=== Begin Enclosure ===

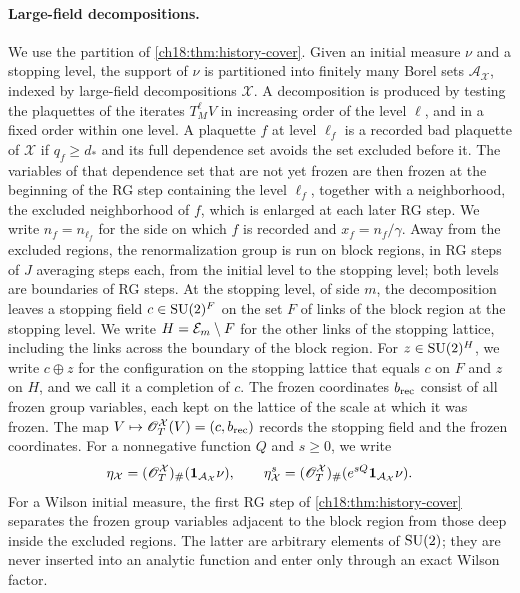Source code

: \paragraph{Large-field decompositions.}
We use the partition of \cref{ch18:thm:history-cover}. Given an initial measure $\nu$ and a stopping level, the support of $\nu$ is partitioned into finitely many Borel sets $\mathcal A_{\mathcal X}$, indexed by large-field decompositions $\mathcal X$. A decomposition is produced by testing the plaquettes of the iterates $T_M^\ell V$ in increasing order of the level $\ell$, and in a fixed order within one level. A plaquette $f$ at level $\ell_f$ is a recorded bad plaquette of $\mathcal X$ if $q_f\ge d_*$ and its full dependence set avoids the set excluded before it. The variables of that dependence set that are not yet frozen are then frozen at the beginning of the RG step containing the level $\ell_f$, together with a neighborhood, the excluded neighborhood of $f$, which is enlarged at each later RG step. We write $n_f=n_{\ell_f}$ for the side on which $f$ is recorded and $x_f=n_f/\gamma$. Away from the excluded regions, the renormalization group is run on block regions, in RG steps of $J$ averaging steps each, from the initial level to the stopping level; both levels are boundaries of RG steps. At the stopping level, of side $m$, the decomposition leaves a stopping field $c\in\SU^F$ on the set $F$ of links of the block region at the stopping level. We write $H=\Links m\setminus F$ for the other links of the stopping lattice, including the links across the boundary of the block region. For $z\in\SU^H$, we write $c\oplus z$ for the configuration on the stopping lattice that equals $c$ on $F$ and $z$ on $H$, and we call it a completion of $c$. The frozen coordinates $\Rec$ consist of all frozen group variables, each kept on the lattice of the scale at which it was frozen. The map $V\mapsto\mathscr O_T^{\mathcal X}(V)=(c,\Rec)$ records the stopping field and the frozen coordinates. For a nonnegative function $Q$ and $s\ge0$, we write
\[
 \eta_{\mathcal X}=(\mathscr O_T^{\mathcal X})_\#(\one_{\mathcal A_{\mathcal X}}\nu),
 \qquad
 \eta_{\mathcal X}^s=(\mathscr O_T^{\mathcal X})_\#(e^{sQ}\one_{\mathcal A_{\mathcal X}}\nu).
\]
For a Wilson initial measure, the first RG step of \cref{ch18:thm:history-cover} separates the frozen group variables adjacent to the block region from those deep inside the excluded regions. The latter are arbitrary elements of $\SU$; they are never inserted into an analytic function and enter only through an exact Wilson factor.

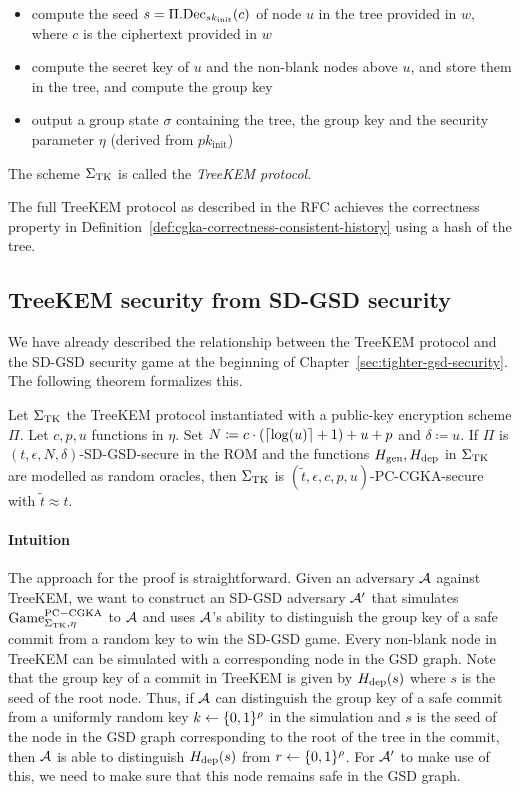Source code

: \begin{definition}
\begin{itemize}
\begin{itemize}
			      \item compute the seed $s = \Pi.\mathrm{Dec}_{sk_{\mathrm{init}}}(c)$ of node $u$ in the tree provided in $w$, where $c$ is the ciphertext provided in $w$
			      \item compute the secret key of $u$ and the non-blank nodes above $u$, and store them in the tree, and compute the group key
			      \item output a group state $\sigma$ containing the tree, the group key and the security parameter $\eta$ (derived from $pk_{\mathrm{init}}$)
		      \end{itemize}
	\end{itemize}
	The scheme $\Sigma_{\mathrm{TK}}$ is called the \emph{TreeKEM protocol}.
\end{definition}

The full TreeKEM protocol as described in the RFC achieves the correctness property in Definition~\ref{def:cgka-correctness-consistent-history} using a hash of the tree.

\subsection{TreeKEM security from SD-GSD security}

We have already described the relationship between the TreeKEM protocol and the SD-GSD security game at the beginning of Chapter~\ref{sec:tighter-gsd-security}. The following theorem formalizes this.

\begin{theorem} \label{theorem:cgka-from-sdgsd}
	Let $\Sigma_{\mathrm{TK}}$ the TreeKEM protocol instantiated with a public-key encryption scheme $\Pi$. Let $c, p, u$ functions in $\eta$. Set $N \coloneqq c \cdot (\lceil\log(u)\rceil + 1) + u + p$ and $\delta \coloneqq u$. If $\Pi$ is $(t, \epsilon, N, \delta)$-SD-GSD-secure in the ROM and the functions $H_\mathrm{gen}, H_\mathrm{dep}$ in $\Sigma_{\mathrm{TK}}$ are modelled as random oracles, then $\Sigma_{\mathrm{TK}}$ is $(\tilde{t}, \epsilon, c, p, u)$-PC-CGKA-secure with $\tilde{t} \approx t$.
\end{theorem}

\paragraph{Intuition} The approach for the proof is straightforward. Given an adversary $\mathcal{A}$ against TreeKEM, we want to construct an SD-GSD adversary $\mathcal{A}'$ that simulates $\mathrm{Game}_{\Sigma_{\mathrm{TK}}, \eta}^{\mathrm{PC-CGKA}}$ to $\mathcal{A}$ and uses $\mathcal{A}$'s ability to distinguish the group key of a safe commit from a random key to win the SD-GSD game. Every non-blank node in TreeKEM can be simulated with a corresponding node in the GSD graph. Note that the group key of a commit in TreeKEM is given by $H_\mathrm{dep}(s)$ where $s$ is the seed of the root node. Thus, if $\mathcal{A}$ can distinguish the group key of a safe commit from a uniformly random key $k \leftarrow \{0, 1\}^\rho$ in the simulation and $s$ is the seed of the node in the GSD graph corresponding to the root of the tree in the commit, then $\mathcal{A}$ is able to distinguish $H_\mathrm{dep}(s)$ from $r \leftarrow \{0, 1\}^\rho$. For $\mathcal{A}'$ to make use of this, we need to make sure that this node remains safe in the GSD graph.


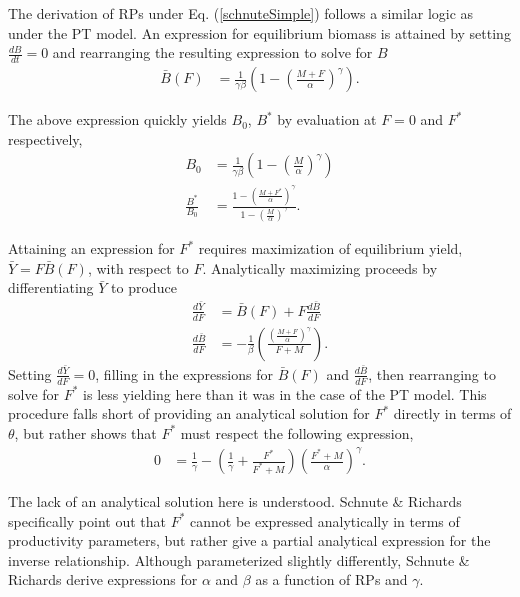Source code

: %
The derivation of RPs under Eq. (\ref{schnuteSimple}) follows a similar logic
as under the PT model. An expression for equilibrium biomass is attained by
setting $\frac{dB}{dt}=0$ and rearranging the resulting expression to solve
for $B$
%
\begin{align}
\bar{B}(F) &= \frac{1}{\gamma \beta}\left(1-\left(\frac{M+F}{\alpha}\right)^\gamma\right).
\label{BsEq}
\end{align}

%
The above expression quickly yields $B_0$, $B^*$ by evaluation at $F=0$ and $F^*$ respectively,
\begin{align}
B_0 &= \frac{1}{\gamma \beta}\left(1-\left(\frac{M}{\alpha}\right)^\gamma\right) \label{B0S}\\
\frac{B^*}{B_0} &= \frac{1-\left(\frac{M+F^*}{\alpha}\right)^\gamma}{ 1-\left(\frac{M}{\alpha}\right)^\gamma }. \label{BratS}
\end{align}


%
Attaining an expression for $F^*$ requires maximization of equilibrium
yield, \mbox{$\bar{Y}=F\bar{B}(F)$}, with respect to $F$. Analytically maximizing
proceeds by differentiating $\bar{Y}$ to produce
%
\begin{align}
\frac{d \bar{Y}}{dF} &= \bar B(F) + F \frac{d \bar B}{dF} \label{FderivS}\\
\frac{d \bar B}{dF} &= -\frac{1}{\beta}  \left(\frac{\left(\frac{M+F}{\alpha}\right)^\gamma}{F+M}\right)\label{dBdFS}.
\end{align}
%
Setting $\frac{d \bar{Y}}{dF}=0$, filling in the expressions for $\bar B(F)$
and $\frac{d \bar B}{dF}$, then rearranging to solve for $F^*$ is less
yielding here than it was in the case of the PT model. This procedure falls
short of providing an analytical solution for $F^*$ directly in terms of
$\theta$, %
but rather shows that $F^*$ must respect the following expression,
%
\begin{align}\label{FmsyS}
0 &= \frac{1}{\gamma} - \left(\frac{1}{\gamma} + \frac{F^*}{F^*+M}\right)\left(\frac{F^*+M}{\alpha}\right)^\gamma.
\end{align}

The lack of an analytical solution here is understood.
Schnute \& Richards \cite[pg. 519]{schnute_analytical_1998} specifically point out that
$F^*$ cannot be expressed analytically in terms of productivity parameters,
but rather give a partial analytical expression for the inverse relationship.
Although parameterized slightly differently, Schnute \& Richards %
derive expressions for $\alpha$ and $\beta$ as a function of RPs and $\gamma$.

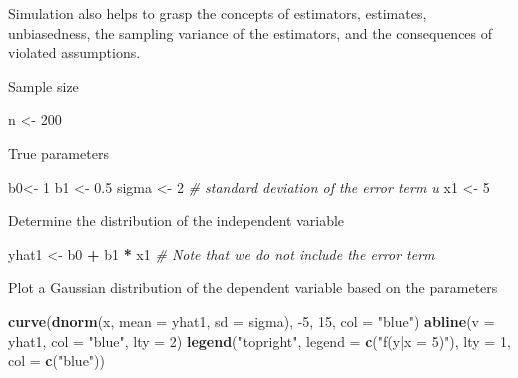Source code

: \documentclass[]{book}
\newenvironment{Shaded}{\begin{snugshade}}{\end{snugshade}}
\newcommand{\CommentTok}[1]{\textcolor[rgb]{0.56,0.35,0.01}{\textit{#1}}}
\newcommand{\DataTypeTok}[1]{\textcolor[rgb]{0.13,0.29,0.53}{#1}}
\newcommand{\DecValTok}[1]{\textcolor[rgb]{0.00,0.00,0.81}{#1}}
\newcommand{\FloatTok}[1]{\textcolor[rgb]{0.00,0.00,0.81}{#1}}
\newcommand{\KeywordTok}[1]{\textcolor[rgb]{0.13,0.29,0.53}{\textbf{#1}}}
\newcommand{\NormalTok}[1]{#1}
\newcommand{\OperatorTok}[1]{\textcolor[rgb]{0.81,0.36,0.00}{\textbf{#1}}}
\newcommand{\StringTok}[1]{\textcolor[rgb]{0.31,0.60,0.02}{#1}}
\begin{document}
Simulation also helps to grasp the concepts of estimators, estimates, unbiasedness, the sampling variance of the estimators, and the consequences of violated assumptions.

Sample size

\begin{Shaded}
\begin{Highlighting}[]
\NormalTok{n <-}\StringTok{ }\DecValTok{200}
\end{Highlighting}
\end{Shaded}

True parameters

\begin{Shaded}
\begin{Highlighting}[]
\NormalTok{b0<-}\StringTok{ }\DecValTok{1}
\NormalTok{b1 <-}\StringTok{ }\FloatTok{0.5}
\NormalTok{sigma <-}\StringTok{ }\DecValTok{2} \CommentTok{# standard deviation of the error term u }
\NormalTok{x1 <-}\StringTok{ }\DecValTok{5}
\end{Highlighting}
\end{Shaded}

Determine the distribution of the independent variable

\begin{Shaded}
\begin{Highlighting}[]
\NormalTok{yhat1 <-}\StringTok{ }\NormalTok{b0 }\OperatorTok{+}\StringTok{ }\NormalTok{b1 }\OperatorTok{*}\StringTok{ }\NormalTok{x1 }\CommentTok{#  Note that we do not include the error term }
\end{Highlighting}
\end{Shaded}

Plot a Gaussian distribution of the dependent variable based on the parameters

\begin{Shaded}
\begin{Highlighting}[]
\KeywordTok{curve}\NormalTok{(}\KeywordTok{dnorm}\NormalTok{(x, }\DataTypeTok{mean =}\NormalTok{ yhat1, }\DataTypeTok{sd =}\NormalTok{ sigma), }\DecValTok{-5}\NormalTok{, }\DecValTok{15}\NormalTok{, }\DataTypeTok{col =} \StringTok{"blue"}\NormalTok{)}
\KeywordTok{abline}\NormalTok{(}\DataTypeTok{v =}\NormalTok{ yhat1, }\DataTypeTok{col =} \StringTok{"blue"}\NormalTok{, }\DataTypeTok{lty =} \DecValTok{2}\NormalTok{)}
\KeywordTok{legend}\NormalTok{(}\StringTok{"topright"}\NormalTok{, }\DataTypeTok{legend =} \KeywordTok{c}\NormalTok{(}\StringTok{"f(y|x = 5)"}\NormalTok{), }\DataTypeTok{lty =} \DecValTok{1}\NormalTok{, }\DataTypeTok{col =} \KeywordTok{c}\NormalTok{(}\StringTok{"blue"}\NormalTok{))}
\end{Highlighting}
\end{Shaded}
\end{document}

=== End Enclosure ===

## WHAT YOU ARE ASKED TO DO
Across the material, how many lines contain "error"? The reply must be that number and nothing else.

## EXERCISE ANSWER
2